Source information START

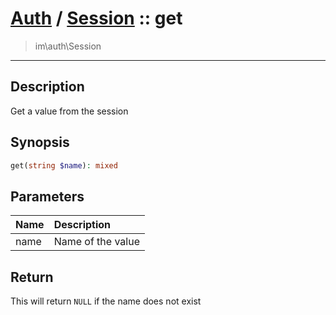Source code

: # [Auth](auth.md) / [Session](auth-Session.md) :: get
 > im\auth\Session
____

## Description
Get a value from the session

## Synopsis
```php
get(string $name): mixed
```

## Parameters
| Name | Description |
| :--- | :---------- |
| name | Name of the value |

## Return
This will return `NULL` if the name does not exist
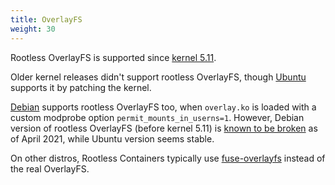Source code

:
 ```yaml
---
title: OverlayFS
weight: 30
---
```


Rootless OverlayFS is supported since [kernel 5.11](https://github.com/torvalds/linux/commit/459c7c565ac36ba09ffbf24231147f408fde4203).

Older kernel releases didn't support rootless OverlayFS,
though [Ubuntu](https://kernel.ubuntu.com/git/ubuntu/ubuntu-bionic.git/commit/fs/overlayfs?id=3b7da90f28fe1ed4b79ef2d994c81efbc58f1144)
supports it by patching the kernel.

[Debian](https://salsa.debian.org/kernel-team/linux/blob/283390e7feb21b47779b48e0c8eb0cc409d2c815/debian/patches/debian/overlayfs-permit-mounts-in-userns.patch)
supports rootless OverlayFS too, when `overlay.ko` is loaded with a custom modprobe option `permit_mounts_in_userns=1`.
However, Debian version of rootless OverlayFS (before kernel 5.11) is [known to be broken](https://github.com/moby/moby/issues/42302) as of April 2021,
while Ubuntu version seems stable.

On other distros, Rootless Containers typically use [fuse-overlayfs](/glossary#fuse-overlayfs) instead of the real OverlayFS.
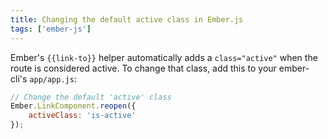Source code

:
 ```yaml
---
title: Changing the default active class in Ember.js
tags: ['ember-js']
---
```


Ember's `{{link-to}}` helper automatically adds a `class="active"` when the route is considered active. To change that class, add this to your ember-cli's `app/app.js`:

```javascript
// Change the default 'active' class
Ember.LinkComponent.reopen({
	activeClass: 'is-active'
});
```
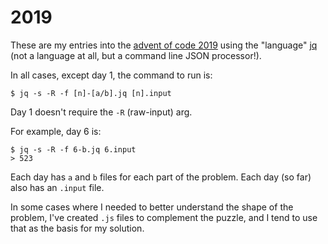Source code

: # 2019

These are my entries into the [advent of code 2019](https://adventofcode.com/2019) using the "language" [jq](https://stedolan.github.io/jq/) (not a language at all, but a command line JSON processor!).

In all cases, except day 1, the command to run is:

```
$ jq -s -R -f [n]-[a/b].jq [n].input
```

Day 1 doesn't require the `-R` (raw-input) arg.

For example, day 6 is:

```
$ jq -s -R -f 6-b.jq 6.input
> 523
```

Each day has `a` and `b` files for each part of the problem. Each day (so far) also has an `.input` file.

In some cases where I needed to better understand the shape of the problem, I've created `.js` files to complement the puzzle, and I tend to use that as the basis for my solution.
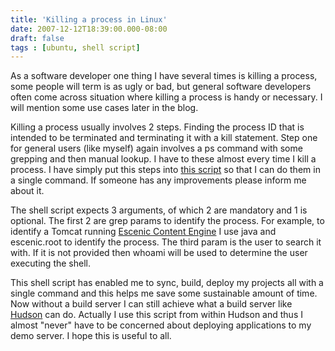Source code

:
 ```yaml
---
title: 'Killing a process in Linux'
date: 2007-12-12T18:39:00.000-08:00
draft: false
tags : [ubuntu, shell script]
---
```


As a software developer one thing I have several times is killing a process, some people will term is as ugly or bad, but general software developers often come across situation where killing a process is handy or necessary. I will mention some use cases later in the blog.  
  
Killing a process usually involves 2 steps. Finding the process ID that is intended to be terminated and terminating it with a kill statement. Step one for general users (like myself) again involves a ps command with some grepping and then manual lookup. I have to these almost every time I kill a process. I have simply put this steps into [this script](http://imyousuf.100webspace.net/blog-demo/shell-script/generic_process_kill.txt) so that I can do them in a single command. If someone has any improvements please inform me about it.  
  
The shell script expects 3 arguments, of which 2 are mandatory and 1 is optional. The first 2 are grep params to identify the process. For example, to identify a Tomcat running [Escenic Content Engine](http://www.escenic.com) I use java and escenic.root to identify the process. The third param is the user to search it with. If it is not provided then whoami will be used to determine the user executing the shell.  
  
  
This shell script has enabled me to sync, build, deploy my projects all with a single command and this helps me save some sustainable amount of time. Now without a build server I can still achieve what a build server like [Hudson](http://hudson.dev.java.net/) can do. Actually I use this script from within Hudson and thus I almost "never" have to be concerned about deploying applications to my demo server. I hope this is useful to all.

Source information END
Source information START

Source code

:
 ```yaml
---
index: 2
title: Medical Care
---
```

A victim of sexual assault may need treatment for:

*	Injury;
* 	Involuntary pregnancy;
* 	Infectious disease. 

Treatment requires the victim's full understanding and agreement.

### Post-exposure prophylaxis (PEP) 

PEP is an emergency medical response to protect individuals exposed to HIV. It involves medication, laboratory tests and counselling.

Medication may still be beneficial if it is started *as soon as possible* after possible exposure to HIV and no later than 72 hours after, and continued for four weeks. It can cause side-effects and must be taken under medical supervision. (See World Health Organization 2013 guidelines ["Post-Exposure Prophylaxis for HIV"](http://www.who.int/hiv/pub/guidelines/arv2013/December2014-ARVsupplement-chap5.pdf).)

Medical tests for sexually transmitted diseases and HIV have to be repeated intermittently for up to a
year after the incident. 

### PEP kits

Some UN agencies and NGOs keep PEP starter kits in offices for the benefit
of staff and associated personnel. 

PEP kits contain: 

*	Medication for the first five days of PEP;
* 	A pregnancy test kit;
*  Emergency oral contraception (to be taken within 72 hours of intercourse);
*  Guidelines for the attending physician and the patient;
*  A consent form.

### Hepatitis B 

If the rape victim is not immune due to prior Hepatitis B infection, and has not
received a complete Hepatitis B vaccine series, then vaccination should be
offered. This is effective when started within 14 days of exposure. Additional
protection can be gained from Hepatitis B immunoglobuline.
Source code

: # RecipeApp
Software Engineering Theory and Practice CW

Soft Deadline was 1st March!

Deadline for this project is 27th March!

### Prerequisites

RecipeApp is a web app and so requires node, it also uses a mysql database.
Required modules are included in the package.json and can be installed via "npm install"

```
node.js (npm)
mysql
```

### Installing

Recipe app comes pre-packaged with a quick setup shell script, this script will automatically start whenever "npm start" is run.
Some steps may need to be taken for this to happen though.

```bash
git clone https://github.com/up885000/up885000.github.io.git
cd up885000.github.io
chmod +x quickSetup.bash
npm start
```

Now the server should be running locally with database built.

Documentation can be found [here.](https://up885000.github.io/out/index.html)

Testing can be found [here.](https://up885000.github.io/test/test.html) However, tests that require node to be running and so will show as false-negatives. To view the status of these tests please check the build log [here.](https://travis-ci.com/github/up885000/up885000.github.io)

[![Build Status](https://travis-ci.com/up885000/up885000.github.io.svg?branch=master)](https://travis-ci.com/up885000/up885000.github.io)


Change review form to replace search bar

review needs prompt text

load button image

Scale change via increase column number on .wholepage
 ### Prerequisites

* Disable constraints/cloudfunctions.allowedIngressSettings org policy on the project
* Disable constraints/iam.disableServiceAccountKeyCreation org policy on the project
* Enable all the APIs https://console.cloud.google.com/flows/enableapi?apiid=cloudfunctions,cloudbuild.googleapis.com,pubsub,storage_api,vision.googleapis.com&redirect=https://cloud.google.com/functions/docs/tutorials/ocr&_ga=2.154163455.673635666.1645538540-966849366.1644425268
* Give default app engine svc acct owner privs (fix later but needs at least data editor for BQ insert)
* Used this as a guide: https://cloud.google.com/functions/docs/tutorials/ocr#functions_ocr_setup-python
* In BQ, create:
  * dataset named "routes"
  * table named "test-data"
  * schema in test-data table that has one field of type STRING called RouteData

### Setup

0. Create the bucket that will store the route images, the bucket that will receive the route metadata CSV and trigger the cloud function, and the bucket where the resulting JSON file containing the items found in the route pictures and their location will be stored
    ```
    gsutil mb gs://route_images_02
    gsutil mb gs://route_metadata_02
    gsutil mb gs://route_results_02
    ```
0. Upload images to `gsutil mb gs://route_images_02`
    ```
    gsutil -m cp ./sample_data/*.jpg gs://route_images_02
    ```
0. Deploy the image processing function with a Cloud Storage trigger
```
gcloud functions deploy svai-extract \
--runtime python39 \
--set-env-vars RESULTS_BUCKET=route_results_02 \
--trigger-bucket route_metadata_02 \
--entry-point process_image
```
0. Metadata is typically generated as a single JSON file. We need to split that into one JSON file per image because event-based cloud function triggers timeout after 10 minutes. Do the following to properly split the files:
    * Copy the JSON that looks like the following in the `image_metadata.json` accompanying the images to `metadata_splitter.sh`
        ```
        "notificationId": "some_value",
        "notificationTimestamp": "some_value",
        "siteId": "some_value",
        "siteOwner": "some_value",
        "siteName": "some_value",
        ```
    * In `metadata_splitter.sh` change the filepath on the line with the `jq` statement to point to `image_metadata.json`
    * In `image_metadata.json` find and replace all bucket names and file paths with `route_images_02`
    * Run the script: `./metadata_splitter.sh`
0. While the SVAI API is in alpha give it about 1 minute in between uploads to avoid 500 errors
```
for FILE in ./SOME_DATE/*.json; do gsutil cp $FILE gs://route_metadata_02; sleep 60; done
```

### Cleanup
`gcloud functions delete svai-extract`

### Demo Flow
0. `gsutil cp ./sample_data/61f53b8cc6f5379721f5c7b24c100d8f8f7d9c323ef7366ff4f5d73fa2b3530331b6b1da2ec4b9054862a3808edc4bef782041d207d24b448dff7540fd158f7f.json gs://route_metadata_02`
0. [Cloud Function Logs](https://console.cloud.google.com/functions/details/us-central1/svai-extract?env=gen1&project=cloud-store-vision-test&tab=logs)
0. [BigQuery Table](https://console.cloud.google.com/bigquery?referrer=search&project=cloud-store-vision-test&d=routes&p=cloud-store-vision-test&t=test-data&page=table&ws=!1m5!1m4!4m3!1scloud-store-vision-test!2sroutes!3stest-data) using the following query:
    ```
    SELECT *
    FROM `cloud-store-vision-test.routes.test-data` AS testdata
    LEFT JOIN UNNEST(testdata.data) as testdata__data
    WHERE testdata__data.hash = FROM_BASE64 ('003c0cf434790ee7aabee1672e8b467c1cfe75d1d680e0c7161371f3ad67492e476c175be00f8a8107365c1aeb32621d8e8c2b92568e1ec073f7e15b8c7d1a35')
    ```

Source information END
Source information START

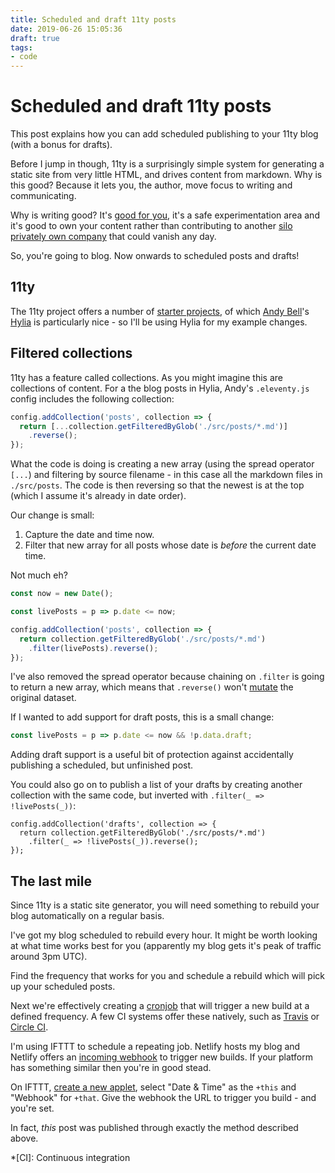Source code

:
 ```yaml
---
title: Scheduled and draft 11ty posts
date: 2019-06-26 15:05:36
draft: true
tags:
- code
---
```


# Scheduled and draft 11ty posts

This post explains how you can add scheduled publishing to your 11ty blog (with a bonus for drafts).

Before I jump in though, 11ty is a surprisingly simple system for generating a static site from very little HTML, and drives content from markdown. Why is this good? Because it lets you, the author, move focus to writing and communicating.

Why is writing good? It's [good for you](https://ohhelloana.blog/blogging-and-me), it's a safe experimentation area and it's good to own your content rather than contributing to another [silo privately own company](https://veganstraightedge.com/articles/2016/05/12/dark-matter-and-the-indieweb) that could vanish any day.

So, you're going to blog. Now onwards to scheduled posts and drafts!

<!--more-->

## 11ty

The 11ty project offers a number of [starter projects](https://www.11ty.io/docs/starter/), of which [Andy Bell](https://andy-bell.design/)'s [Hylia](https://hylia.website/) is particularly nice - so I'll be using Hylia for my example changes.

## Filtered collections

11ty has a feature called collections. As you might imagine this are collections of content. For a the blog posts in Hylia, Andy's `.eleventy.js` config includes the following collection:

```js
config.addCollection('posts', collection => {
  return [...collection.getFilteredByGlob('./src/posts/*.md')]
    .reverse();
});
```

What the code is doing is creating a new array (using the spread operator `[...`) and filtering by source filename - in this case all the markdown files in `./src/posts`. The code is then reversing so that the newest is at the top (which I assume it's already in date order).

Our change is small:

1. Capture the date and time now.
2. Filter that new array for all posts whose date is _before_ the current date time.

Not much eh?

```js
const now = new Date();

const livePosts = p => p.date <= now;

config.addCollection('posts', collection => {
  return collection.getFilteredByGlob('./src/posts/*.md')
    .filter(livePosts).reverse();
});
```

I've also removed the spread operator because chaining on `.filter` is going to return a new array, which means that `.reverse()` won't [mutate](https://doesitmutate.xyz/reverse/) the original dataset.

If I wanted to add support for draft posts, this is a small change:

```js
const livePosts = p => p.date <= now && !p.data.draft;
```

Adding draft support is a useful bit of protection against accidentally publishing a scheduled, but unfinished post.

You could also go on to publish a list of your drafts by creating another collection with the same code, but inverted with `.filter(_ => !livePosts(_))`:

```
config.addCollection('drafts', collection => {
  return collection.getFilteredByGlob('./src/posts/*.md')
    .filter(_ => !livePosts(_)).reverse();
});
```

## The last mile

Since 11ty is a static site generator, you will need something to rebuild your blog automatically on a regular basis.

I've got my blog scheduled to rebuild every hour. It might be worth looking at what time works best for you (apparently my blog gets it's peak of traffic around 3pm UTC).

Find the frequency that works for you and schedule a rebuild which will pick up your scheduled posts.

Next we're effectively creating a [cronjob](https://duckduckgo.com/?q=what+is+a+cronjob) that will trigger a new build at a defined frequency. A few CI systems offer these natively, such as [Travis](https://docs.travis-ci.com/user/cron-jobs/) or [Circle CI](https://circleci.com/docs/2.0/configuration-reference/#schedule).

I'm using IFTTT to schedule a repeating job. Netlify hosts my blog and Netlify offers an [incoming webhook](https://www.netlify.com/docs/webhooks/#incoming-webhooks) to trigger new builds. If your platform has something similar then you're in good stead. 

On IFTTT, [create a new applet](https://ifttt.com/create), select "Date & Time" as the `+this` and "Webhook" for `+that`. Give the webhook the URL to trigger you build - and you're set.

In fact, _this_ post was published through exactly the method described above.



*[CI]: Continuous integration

Source information END

Please go through each line of the data and count those that contain the string "called"; give that number alone.

2